Let’s not talk about those first. Instead, I want to alienate every pastor who reads this blog by tossing out one word: bivocational.

I look at it this way: We should most definitely pay our pastors. We should also pay the head of the children’s ministry. In fact, we should pay a lot of people, because, let’s face it, the church secretary is truly the one who runs the church. Next to the Lord, that is.

I think those folks are worth money. However, I also think we spend too much money on staff salaries, especially at these massive churches that have 100+ people on staff. That’s nuts. And it’s a big drain on the mission of the church.

How so? Well, we somehow found a way to separate the lowly from the priestly class, a sort of sequel to the Old Testament’s temple system, the very system Christ fulfilled and therefore put to rest.

That separation gave us a full-time clergy and the “well, someone else is doing the ministry for me, so I’ll concentrate on everything that isn’t ministry” laity, an artificial distinction that pretty much denies the idea of the priesthood of all believers. As George Orwell wrote in Animal Farm, some are “more equal than others.”

In many ways, this has been a train wreck for pastors because no one treats them like a fellow brother in Christ. They are not one of us, so to speak, a view that facilitates all manner of craziness (cults of personality, depression, marital infidelity, and so on) that derails churches left and right.

Still, the greater hurt comes when those who aren’t “professionals” decide to lay down and do next to nothing to advance the cause of Christ. Sadly, under the bifurcated system of ministry we have today, that’s all too often the outcome.

Which is why I believe that pastors need to have a job outside the church. Even if it’s only a small part-time job, the pastor needs that dose of reality, that connection to the life his flock leads. Talk to some pastors and it’s all too clear they have no idea what goes on in the cubicles today. (I know. I read books by pastor/teachers talking about the modern work world and they just have no idea.) That works against them in many ways. I remember a pastor who preached that it didn’t matter what you looked like or how old you were, yet at the same time there were people in his congregation who were getting Botox injections so they wouldn’t be the old-looking one in the office and therefore subject to the first pink slip when the next round of downsizings came.

But more than that disconnection with the world of their congregations, having pastors work in the “real” work world affords churches the chance to have more than one pastor. A church could hire two pastors for the cost of one if both worked outside the church a few days a week. For a lot of churches who can afford only one pastor, having two bivocational pastors for the price of one full-timer would open up many more options and better broaden the giftings of the leadership in that church.

I also think that having bivocational pastors forces the people in the seats to step up. And that’s always a good thing. No one should be irreplaceable, even a pastor, and the more the congregation takes over the roles it should be handling apart from the lone office of the pastor, the better for their church.
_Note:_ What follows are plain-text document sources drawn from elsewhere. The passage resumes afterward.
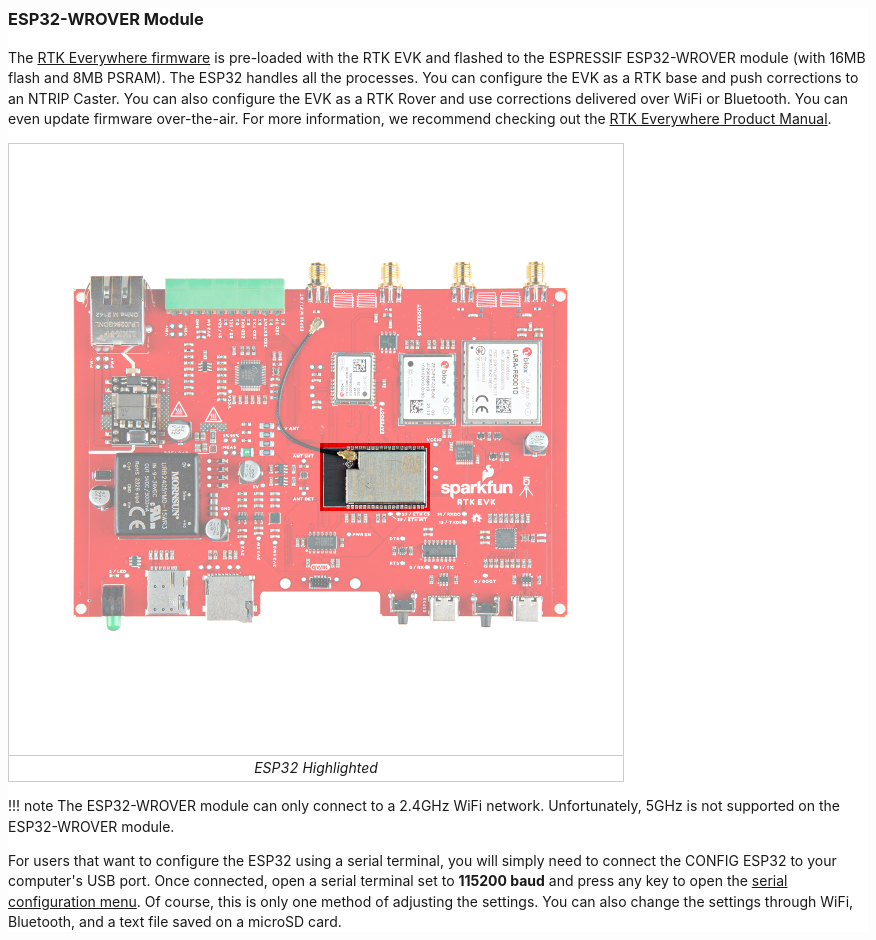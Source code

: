 

### ESP32-WROVER Module

The [RTK Everywhere firmware](https://github.com/sparkfun/SparkFun_RTK_Everywhere_Firmware/tree/main/Firmware) is pre-loaded with the RTK EVK and flashed to the ESPRESSIF ESP32-WROVER module (with 16MB flash and 8MB PSRAM). The ESP32 handles all the processes. You can configure the EVK as a RTK base and push corrections to an NTRIP Caster. You can also configure the EVK as a RTK Rover and use corrections delivered over WiFi or Bluetooth. You can even update firmware over-the-air. For more information, we recommend checking out the [RTK Everywhere Product Manual](https://docs.sparkfun.com/SparkFun_RTK_Everywhere_Firmware/).

<div style="text-align: center;">
  <table>
    <tr style="vertical-align:middle;">
     <td style="text-align: center; vertical-align: middle; border: solid 1px #cccccc;"><a href="../assets/img/24342-RTK-EVK-Board-Top_ESP32.jpg"><img src="../assets/img/24342-RTK-EVK-Board-Top_ESP32.jpg" width="600px" height="600px" alt="ESP32 Highlighted"></a></td>
    </tr>
    <tr style="vertical-align:middle;">
     <td style="text-align: center; vertical-align: middle; border: solid 1px #cccccc;"><i>ESP32 Highlighted</i></td>
    </tr>
  </table>
</div>

!!! note
    The ESP32-WROVER module can only connect to a 2.4GHz WiFi network. Unfortunately, 5GHz is not supported on the ESP32-WROVER module.

For users that want to configure the ESP32 using a serial terminal, you will simply need to connect the CONFIG ESP32 to your computer's USB port. Once connected, open a serial terminal set to **115200 baud** and press any key to open the [serial configuration menu](https://docs.sparkfun.com/SparkFun_RTK_Everywhere_Firmware/configure_with_serial/#rtk-torch). Of course, this is only one method of adjusting the settings. You can also change the settings through WiFi, Bluetooth, and a text file saved on a microSD card.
Like I said, that won’t curry me any favor with the pastors who read this blog, but that’s my stance and I’m sticking with it.
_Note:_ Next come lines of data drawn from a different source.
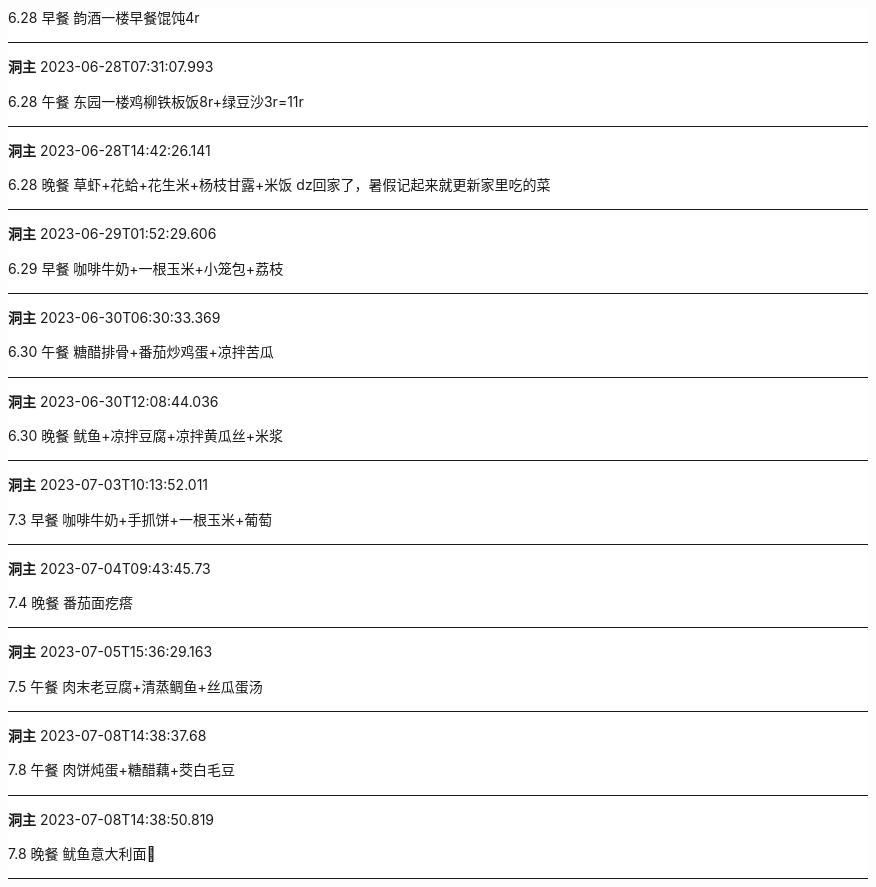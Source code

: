 6.28 早餐 韵酒一楼早餐馄饨4r

---

**洞主** 2023-06-28T07:31:07.993

6.28 午餐 东园一楼鸡柳铁板饭8r+绿豆沙3r=11r

---

**洞主** 2023-06-28T14:42:26.141

6.28 晚餐 草虾+花蛤+花生米+杨枝甘露+米饭
dz回家了，暑假记起来就更新家里吃的菜

---

**洞主** 2023-06-29T01:52:29.606

6.29 早餐 咖啡牛奶+一根玉米+小笼包+荔枝

---

**洞主** 2023-06-30T06:30:33.369

6.30 午餐 糖醋排骨+番茄炒鸡蛋+凉拌苦瓜

---

**洞主** 2023-06-30T12:08:44.036

6.30 晚餐 鱿鱼+凉拌豆腐+凉拌黄瓜丝+米浆

---

**洞主** 2023-07-03T10:13:52.011

7.3 早餐 咖啡牛奶+手抓饼+一根玉米+葡萄

---

**洞主** 2023-07-04T09:43:45.73

7.4 晚餐 番茄面疙瘩

---

**洞主** 2023-07-05T15:36:29.163

7.5 午餐 肉末老豆腐+清蒸鲷鱼+丝瓜蛋汤

---

**洞主** 2023-07-08T14:38:37.68

7.8 午餐 肉饼炖蛋+糖醋藕+茭白毛豆

---

**洞主** 2023-07-08T14:38:50.819

7.8 晚餐 鱿鱼意大利面🍝

---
I’m also going to quote this:

And Peter said to Jesus, “Lord, it is good that we are here. If you wish, I will make three tents here, one for you and one for Moses and one for Elijah.”
—Matthew 17:4

Our tendency in the Church is to want to pitch that tent. This is why we have so many church buildings. In 2007 dollars, the price tag would have been $55 million...That tendency is also why the Lord Himself oversaw the destruction of the temple in 70 AD. He wanted the Church to get out there. To move. To not be tied to one place, to a building that can so easily become like cement shoes.

When it comes to church finances, for many churches, that church building has become the impediment that keeps them from running. Its very convenience slows them down, keeps the people thinking small, keeps them stuck in one place, imprisoned by a multi-million dollar mortgage.

But the temple? Well, you are the temple and so am I. Wherever we are is where the Church is. The Light moves where we move.

Track revivals around the world. Those revivals last until someone decides to pitch a tent, until the building committee comes together. Then it quietly peters out. That’s why revival burns bright in Chinese house churches and not so much here. It’s why God is using the poorest of the poor in today’s world to be the best evangelists of the message of Christ. They don’t even have the money for the tent so many others want to pitch. Somehow, making do with what they have is good enough for them. Because they’ve got another paradigm, a heavenly one.

I can’t help but think that our churches can be better by making do with less. By not being tied to the earth by wealth any more than a lone individual should be. Yet you look at so many church building projects and they seem a lot like this:

And he told them a parable, saying, “The land of a rich man produced plentifully, and he thought to himself, ‘What shall I do, for I have nowhere to store my crops?’ And he said, ‘I will do this: I will tear down my barns and build larger ones, and there I will store all my grain and my goods. And I will say to my soul, Soul, you have ample goods laid up for many years; relax, eat, drink, be merry.’ But God said to him, ‘Fool! This night your soul is required of you, and the things you have prepared, whose will they be?’ So is the one who lays up treasure for himself and is not rich toward God.”
—Luke 12:16-21

I look at that passage and it’s all too easy to see a church enamored of numbers talking about even bigger numbers and a place to store them all. Tearing down the old church building to build an even bigger one, and in the process losing sight of what really matters to God.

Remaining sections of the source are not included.